Go through the following data and transcribe exactly the stretch of lines from the one holding "การเลือกโบรกเก" to the one holding "- ✅ **ซัพพอร์ตมืออาชีพ**: มีทีมงานคนไทยคอยช่วยเหลือ", both included.

*** Opening of Data supplied ***

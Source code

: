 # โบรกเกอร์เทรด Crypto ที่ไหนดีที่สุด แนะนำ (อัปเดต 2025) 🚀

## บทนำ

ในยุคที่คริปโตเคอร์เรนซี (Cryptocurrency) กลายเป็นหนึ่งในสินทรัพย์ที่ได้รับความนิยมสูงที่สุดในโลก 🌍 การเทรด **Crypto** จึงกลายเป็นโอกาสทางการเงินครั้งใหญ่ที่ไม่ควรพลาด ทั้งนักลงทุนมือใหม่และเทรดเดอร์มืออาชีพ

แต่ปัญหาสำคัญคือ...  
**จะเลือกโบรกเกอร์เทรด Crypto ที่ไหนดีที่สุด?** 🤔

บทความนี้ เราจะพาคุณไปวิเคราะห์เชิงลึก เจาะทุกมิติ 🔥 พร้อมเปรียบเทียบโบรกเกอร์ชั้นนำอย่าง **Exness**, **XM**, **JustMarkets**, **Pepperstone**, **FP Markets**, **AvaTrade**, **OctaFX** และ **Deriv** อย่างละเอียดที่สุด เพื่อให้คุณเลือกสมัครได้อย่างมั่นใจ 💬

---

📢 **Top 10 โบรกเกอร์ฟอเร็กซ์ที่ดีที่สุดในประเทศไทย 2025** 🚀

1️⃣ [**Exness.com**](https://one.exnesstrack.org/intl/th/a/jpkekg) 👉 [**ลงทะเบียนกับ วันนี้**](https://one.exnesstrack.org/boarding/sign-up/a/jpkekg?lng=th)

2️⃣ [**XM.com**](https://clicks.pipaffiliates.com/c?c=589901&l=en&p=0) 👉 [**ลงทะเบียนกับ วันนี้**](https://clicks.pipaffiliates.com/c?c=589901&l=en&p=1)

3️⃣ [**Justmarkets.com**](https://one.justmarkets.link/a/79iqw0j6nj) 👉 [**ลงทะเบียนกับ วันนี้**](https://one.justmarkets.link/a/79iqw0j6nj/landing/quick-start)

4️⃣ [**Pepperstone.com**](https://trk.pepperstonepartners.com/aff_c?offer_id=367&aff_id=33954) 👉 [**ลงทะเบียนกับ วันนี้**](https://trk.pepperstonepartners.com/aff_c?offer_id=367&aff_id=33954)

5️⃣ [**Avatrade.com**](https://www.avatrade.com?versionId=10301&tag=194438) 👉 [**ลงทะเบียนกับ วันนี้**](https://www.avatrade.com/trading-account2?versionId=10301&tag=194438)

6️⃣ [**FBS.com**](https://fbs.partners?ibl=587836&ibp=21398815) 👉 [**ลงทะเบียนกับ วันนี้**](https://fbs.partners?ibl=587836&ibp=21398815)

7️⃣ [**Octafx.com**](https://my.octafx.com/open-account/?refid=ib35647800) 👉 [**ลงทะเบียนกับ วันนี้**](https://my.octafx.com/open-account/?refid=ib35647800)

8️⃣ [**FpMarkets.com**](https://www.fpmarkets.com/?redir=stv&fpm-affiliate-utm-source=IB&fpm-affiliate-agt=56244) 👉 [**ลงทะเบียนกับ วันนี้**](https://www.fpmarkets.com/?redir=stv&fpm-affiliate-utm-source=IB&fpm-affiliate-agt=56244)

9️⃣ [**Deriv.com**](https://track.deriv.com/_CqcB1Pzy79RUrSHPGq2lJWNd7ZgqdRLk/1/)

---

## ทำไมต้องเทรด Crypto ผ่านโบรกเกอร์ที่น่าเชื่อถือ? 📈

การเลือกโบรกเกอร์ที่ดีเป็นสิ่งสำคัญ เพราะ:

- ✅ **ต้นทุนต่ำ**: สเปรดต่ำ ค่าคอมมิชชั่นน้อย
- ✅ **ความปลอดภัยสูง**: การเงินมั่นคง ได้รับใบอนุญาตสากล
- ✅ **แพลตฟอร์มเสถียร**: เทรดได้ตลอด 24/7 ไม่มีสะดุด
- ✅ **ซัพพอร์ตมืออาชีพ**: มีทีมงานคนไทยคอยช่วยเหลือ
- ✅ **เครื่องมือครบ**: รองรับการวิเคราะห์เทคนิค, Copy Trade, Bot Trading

*** Close of Data supplied ***

Answer space ->
การเลือกโบรกเกอร์ที่ดีเป็นสิ่งสำคัญ เพราะ:

- ✅ **ต้นทุนต่ำ**: สเปรดต่ำ ค่าคอมมิชชั่นน้อย
- ✅ **ความปลอดภัยสูง**: การเงินมั่นคง ได้รับใบอนุญาตสากล
- ✅ **แพลตฟอร์มเสถียร**: เทรดได้ตลอด 24/7 ไม่มีสะดุด
- ✅ **ซัพพอร์ตมืออาชีพ**: มีทีมงานคนไทยคอยช่วยเหลือ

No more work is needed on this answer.